Letter From London: Big Browser

Parliament's Poised To Allow Monitoring Of Personal Computer Use Analysis And Commentary By CBS News Correspondent Kimberly Dozier

LONDON, July 20, 2000 AP (CBS) And a letter...is perhaps all you should send to Britain from now on, if you want any privacy. In the next few days, the British government is poised to pass what's best known as the Big Browser law. It will allow the government to read any e-mail sent to or from an Internet site in Britain  supposedly to catch terrorists and thieves using the net.

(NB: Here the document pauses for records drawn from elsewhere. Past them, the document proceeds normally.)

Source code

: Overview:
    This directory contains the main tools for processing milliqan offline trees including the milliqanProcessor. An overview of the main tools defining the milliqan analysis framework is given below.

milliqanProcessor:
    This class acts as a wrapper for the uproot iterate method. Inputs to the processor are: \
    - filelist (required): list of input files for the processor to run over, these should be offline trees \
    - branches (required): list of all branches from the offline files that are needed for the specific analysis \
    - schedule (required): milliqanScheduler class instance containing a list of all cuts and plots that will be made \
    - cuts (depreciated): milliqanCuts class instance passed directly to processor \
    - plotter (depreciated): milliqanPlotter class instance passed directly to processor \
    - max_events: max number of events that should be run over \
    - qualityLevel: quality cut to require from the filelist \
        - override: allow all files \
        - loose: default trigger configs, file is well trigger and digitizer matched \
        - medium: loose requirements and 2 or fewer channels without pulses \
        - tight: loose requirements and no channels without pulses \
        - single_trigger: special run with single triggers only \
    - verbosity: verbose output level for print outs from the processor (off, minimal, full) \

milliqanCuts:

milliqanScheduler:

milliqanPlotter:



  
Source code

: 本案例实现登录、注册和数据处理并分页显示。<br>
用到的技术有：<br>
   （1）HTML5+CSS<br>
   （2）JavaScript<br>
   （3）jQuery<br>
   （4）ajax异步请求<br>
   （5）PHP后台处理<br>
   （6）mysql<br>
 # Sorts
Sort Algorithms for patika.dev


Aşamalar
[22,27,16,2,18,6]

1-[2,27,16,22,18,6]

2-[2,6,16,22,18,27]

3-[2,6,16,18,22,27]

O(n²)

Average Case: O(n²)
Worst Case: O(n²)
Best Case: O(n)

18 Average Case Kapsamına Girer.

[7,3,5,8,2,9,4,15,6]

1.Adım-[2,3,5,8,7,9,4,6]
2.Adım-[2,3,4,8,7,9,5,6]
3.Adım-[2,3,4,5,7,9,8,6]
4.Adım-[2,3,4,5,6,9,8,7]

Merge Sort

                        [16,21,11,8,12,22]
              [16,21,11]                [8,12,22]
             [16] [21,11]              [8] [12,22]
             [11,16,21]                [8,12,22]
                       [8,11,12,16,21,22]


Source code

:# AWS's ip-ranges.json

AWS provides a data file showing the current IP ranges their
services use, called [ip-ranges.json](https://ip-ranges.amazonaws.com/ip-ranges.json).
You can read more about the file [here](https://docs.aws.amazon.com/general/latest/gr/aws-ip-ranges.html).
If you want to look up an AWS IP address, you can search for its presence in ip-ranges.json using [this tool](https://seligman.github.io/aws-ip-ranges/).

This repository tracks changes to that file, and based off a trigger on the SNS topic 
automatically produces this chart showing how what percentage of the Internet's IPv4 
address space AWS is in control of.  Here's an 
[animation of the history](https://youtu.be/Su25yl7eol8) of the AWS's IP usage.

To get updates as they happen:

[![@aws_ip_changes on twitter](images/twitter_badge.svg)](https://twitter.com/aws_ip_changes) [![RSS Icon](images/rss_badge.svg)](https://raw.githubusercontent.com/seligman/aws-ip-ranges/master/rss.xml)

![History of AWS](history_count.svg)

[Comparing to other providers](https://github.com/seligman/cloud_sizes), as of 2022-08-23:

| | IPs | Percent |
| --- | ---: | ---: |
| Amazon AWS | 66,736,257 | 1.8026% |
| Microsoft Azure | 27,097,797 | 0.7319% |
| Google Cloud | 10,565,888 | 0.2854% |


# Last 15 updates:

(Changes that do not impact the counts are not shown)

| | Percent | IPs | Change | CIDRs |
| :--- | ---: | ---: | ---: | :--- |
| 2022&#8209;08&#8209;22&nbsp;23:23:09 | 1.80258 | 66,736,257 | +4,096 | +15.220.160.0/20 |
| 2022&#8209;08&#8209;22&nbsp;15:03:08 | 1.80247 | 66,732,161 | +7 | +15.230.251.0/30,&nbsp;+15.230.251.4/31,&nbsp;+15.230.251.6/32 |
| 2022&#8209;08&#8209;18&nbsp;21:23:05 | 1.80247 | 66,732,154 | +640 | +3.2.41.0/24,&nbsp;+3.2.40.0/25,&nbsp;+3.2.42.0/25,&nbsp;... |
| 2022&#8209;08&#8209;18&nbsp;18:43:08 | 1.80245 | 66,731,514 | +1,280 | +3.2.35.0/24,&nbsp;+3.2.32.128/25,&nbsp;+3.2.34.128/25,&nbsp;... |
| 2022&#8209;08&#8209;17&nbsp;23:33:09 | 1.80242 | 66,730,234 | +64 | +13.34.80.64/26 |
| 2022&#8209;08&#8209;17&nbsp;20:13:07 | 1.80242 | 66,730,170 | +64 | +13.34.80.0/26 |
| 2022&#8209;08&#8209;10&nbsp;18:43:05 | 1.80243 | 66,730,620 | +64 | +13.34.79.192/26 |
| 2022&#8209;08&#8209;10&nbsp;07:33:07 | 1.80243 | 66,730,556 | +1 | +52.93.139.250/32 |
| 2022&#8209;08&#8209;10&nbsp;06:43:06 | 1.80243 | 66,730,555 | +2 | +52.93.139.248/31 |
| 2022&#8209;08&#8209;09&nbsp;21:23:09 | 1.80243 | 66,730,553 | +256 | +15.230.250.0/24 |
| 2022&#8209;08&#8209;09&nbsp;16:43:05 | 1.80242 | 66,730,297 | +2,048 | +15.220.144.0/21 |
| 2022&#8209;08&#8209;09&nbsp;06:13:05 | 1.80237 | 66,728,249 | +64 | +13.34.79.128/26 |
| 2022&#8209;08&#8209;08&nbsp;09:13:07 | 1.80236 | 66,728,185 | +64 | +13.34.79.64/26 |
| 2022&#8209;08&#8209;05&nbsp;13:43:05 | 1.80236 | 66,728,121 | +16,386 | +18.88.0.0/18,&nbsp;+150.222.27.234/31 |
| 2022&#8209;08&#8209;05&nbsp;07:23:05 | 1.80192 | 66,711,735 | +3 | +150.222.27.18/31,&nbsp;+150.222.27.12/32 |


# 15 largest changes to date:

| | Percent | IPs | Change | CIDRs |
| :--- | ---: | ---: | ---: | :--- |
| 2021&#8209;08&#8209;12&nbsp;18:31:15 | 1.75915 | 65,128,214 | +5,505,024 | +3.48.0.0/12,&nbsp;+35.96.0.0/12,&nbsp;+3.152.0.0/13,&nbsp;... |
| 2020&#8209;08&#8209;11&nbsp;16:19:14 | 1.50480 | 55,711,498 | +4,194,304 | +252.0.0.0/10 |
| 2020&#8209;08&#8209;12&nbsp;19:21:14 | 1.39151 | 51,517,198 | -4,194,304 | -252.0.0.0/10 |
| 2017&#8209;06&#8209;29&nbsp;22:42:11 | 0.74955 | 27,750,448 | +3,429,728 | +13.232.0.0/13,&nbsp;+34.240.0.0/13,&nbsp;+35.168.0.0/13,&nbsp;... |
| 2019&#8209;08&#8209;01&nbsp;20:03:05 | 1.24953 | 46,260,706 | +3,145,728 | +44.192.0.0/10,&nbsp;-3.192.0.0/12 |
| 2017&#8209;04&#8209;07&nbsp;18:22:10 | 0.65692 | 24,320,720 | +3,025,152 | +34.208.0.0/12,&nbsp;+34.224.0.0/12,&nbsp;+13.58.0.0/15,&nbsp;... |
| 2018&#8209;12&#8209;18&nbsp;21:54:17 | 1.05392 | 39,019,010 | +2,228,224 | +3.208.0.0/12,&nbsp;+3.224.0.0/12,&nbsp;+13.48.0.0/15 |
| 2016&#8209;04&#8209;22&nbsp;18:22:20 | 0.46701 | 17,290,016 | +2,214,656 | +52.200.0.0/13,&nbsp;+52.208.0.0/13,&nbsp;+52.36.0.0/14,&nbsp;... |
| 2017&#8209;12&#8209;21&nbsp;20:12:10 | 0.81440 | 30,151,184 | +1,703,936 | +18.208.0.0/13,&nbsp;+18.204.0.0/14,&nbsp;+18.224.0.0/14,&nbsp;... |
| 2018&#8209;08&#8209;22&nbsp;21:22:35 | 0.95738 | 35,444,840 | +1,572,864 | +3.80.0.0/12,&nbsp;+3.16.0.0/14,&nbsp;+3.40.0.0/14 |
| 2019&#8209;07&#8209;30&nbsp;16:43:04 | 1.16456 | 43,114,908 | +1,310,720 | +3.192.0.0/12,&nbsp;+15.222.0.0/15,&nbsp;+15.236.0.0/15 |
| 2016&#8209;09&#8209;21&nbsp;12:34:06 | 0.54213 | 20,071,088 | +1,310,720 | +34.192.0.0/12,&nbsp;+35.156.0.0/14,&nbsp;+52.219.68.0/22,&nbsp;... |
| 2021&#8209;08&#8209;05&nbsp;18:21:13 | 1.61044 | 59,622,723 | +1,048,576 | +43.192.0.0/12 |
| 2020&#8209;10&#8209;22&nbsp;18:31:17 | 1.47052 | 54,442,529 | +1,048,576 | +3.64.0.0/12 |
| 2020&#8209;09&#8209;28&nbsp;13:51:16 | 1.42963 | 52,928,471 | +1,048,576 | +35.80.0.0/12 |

It will also allow them to monitor everything you do on your computer: How many times a day you log on, what sites you visit, how much is in your e-banking account. If the police want to watch you, all they'll need is the say-so of one lower-ranking politician.

And don't think they won't use it. Police wire-tapped some 18,000 phone lines in Britain this year alone.

The only other countries already using similar technology are Singapore, Malaysia, and Russia  none exactly known as paragons of free speech.

And here's the kicker: Internet service providers will be required by this law to install black boxes to connect their e-traffic with British security services MI5 and MI6. Experts estimate that's going to cost up to a billion dollars a year, eventually forcing Internet providers to raise their rates, and forcing Internet users...to pay for Big Brother Britain.

http://cbsnews.cbs.com/now/story/0,1597,217168-412,00.shtml

-- Martin Thompson (mthom1927@aol.com), July 22, 2000

Answers

It is incumbent on each individual to encrypt
their emails with a secure encryption device
such as PGP.

-- spider (spider0@usa.net), July 22, 2000.

Boy, this is Big Brother at its scariest.

-- Uncle Fred (dogboy45@bigfoot.com), July 23, 2000.

I wonder when something like this will hit the U.S. Methinks it is only a matter of time--especially if Albert Gore, Jr. is elected president.

-- JackW (jpayne@webtv.net), July 23, 2000.

Whatever happened to invasion of privacy, supposedly guaranteed us by the U.S. constitution?

I think this concept is fast going to hell in a hand basket.

-- Wellesley (wellesley@freeport.net), July 23, 2000.


Ah, yes, the handwriting is on the wall. Big Brother is bearing down on us.

-- Chance (fruitloops@Hotmail.com), July 23, 2000.


What I can't understand is why can't they allocate some stipend for selective use, for security purposes?

A blanket approach, infringing on everyone's privacy rights, all at the same time, makes no sense at all.

Certainly, there is someone out there who can figure a way to accomplish both - enhance security, while protecting us from Big Brother - at the same time.